• Work required:
State how many lines of the records include the word "from"; the reply is that number alone.

Extracted data entries:

━━━━━━━━━━━━━━━━━━━━

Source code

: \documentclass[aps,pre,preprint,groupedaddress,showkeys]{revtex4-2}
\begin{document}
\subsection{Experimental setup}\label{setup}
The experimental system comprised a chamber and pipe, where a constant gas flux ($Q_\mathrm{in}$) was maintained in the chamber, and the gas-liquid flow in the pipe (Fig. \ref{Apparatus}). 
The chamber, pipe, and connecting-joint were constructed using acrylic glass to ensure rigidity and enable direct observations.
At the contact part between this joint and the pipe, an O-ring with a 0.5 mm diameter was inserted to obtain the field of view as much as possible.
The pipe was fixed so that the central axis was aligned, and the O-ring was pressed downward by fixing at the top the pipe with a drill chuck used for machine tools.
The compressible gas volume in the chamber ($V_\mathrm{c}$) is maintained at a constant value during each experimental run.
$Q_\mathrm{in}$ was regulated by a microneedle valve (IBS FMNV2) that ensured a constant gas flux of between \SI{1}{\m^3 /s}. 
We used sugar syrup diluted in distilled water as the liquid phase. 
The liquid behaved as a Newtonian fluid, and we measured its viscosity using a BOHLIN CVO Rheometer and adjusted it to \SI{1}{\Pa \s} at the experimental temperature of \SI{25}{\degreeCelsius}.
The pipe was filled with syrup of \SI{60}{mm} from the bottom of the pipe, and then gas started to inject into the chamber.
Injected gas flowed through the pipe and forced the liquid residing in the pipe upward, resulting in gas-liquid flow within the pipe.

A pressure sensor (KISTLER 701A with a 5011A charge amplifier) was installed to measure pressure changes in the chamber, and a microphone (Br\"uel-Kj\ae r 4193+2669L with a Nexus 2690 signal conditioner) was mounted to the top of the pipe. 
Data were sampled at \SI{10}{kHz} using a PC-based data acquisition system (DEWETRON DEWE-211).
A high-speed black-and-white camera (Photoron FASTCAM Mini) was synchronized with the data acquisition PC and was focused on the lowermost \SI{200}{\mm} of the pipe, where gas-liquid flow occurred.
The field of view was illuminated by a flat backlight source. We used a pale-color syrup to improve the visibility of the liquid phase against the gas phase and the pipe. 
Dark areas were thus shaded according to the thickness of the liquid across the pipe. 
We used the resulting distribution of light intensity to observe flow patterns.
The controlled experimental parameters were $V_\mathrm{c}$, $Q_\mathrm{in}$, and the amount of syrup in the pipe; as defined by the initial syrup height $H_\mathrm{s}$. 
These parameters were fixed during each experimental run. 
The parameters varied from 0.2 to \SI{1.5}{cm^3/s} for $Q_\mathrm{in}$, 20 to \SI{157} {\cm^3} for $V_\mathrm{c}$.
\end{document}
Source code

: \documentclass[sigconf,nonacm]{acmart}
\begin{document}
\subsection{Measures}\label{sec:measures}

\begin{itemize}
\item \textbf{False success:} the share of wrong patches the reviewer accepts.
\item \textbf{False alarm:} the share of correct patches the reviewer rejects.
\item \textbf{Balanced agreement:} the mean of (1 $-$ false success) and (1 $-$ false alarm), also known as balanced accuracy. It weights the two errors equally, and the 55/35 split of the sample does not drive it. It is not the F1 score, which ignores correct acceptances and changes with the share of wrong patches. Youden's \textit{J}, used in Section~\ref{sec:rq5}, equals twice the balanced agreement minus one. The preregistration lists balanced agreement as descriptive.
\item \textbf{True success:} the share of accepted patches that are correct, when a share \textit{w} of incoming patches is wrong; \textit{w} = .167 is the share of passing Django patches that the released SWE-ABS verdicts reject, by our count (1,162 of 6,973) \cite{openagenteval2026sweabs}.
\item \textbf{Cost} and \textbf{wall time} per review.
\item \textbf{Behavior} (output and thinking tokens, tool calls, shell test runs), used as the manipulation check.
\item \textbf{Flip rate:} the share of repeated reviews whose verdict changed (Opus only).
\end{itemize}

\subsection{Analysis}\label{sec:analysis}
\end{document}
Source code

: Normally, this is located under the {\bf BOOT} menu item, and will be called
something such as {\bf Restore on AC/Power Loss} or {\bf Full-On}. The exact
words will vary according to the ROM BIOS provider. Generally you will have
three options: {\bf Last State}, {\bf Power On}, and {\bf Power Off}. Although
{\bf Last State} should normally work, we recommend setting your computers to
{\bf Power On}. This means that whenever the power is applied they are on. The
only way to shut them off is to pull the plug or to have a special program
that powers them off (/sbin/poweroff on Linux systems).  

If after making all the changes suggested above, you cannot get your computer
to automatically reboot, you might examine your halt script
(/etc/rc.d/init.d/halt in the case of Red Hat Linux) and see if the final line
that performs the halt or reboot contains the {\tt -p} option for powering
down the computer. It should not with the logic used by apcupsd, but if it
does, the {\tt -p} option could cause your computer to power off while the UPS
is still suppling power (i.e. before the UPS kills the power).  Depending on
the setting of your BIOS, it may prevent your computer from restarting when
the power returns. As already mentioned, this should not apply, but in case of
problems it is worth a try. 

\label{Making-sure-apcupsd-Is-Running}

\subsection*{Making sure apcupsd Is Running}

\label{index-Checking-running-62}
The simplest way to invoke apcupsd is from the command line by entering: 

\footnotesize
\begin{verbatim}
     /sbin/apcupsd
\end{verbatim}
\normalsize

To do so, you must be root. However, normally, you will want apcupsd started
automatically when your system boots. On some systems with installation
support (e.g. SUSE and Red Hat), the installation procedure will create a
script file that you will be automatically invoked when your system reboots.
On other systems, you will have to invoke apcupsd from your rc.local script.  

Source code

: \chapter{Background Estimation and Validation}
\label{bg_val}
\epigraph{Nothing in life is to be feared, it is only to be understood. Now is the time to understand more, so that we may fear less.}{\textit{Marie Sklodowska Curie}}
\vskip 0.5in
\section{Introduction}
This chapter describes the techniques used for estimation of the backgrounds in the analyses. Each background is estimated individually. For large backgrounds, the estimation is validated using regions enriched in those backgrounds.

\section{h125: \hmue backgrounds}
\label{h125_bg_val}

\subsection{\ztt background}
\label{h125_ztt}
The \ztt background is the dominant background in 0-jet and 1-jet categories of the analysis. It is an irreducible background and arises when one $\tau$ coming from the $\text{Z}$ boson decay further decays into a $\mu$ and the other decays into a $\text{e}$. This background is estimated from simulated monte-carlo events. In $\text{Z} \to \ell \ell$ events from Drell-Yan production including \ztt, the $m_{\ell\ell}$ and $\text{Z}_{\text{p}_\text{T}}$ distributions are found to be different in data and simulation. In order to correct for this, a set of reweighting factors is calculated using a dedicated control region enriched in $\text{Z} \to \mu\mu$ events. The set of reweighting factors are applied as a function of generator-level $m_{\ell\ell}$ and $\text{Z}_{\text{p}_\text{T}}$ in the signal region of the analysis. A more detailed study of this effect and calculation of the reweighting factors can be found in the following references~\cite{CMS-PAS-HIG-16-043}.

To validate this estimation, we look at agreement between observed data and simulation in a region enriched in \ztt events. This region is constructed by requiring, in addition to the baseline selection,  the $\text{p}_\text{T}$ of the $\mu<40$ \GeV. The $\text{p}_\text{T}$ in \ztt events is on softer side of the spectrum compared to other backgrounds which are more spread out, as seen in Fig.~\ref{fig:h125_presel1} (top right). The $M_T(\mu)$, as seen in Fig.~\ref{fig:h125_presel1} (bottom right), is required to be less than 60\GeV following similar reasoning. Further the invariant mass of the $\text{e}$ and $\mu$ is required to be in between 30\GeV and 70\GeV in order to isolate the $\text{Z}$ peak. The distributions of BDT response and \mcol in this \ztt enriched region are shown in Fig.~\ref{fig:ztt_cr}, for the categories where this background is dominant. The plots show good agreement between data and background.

━━━━━━━━━━━━━━━━━━━━

• Written response:
6